== Records provided ==
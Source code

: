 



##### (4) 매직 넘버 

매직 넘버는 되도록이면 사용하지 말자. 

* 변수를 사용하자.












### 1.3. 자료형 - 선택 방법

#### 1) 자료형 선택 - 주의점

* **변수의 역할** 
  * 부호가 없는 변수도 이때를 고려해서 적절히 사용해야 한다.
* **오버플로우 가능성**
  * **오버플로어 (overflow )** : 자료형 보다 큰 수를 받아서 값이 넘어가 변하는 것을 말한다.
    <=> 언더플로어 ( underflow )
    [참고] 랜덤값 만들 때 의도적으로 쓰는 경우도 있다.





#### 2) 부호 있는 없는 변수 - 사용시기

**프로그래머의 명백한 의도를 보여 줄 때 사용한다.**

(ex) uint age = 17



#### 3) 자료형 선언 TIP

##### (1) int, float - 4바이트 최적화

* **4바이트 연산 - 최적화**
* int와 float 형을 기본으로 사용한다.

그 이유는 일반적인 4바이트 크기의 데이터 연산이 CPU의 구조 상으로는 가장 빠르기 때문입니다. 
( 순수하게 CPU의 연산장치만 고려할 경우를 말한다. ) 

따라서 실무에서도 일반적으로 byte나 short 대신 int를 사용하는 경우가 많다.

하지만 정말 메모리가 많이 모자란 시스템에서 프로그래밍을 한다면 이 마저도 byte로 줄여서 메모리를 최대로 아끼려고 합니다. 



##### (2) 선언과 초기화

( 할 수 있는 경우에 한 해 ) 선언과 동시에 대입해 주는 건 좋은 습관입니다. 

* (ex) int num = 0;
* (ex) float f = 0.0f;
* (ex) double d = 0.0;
===
Reproduce the lines above, beginning at the line with "##### (4) 매직 넘버" and stopping after the line with "int num = 0;", exactly as they are.

**Output**
##### (4) 매직 넘버 

매직 넘버는 되도록이면 사용하지 말자. 

* 변수를 사용하자.












### 1.3. 자료형 - 선택 방법

#### 1) 자료형 선택 - 주의점

* **변수의 역할** 
  * 부호가 없는 변수도 이때를 고려해서 적절히 사용해야 한다.
* **오버플로우 가능성**
  * **오버플로어 (overflow )** : 자료형 보다 큰 수를 받아서 값이 넘어가 변하는 것을 말한다.
    <=> 언더플로어 ( underflow )
    [참고] 랜덤값 만들 때 의도적으로 쓰는 경우도 있다.





#### 2) 부호 있는 없는 변수 - 사용시기

**프로그래머의 명백한 의도를 보여 줄 때 사용한다.**

(ex) uint age = 17



#### 3) 자료형 선언 TIP

##### (1) int, float - 4바이트 최적화

* **4바이트 연산 - 최적화**
* int와 float 형을 기본으로 사용한다.

그 이유는 일반적인 4바이트 크기의 데이터 연산이 CPU의 구조 상으로는 가장 빠르기 때문입니다. 
( 순수하게 CPU의 연산장치만 고려할 경우를 말한다. ) 

따라서 실무에서도 일반적으로 byte나 short 대신 int를 사용하는 경우가 많다.

하지만 정말 메모리가 많이 모자란 시스템에서 프로그래밍을 한다면 이 마저도 byte로 줄여서 메모리를 최대로 아끼려고 합니다. 



##### (2) 선언과 초기화

( 할 수 있는 경우에 한 해 ) 선언과 동시에 대입해 주는 건 좋은 습관입니다. 

* (ex) int num = 0;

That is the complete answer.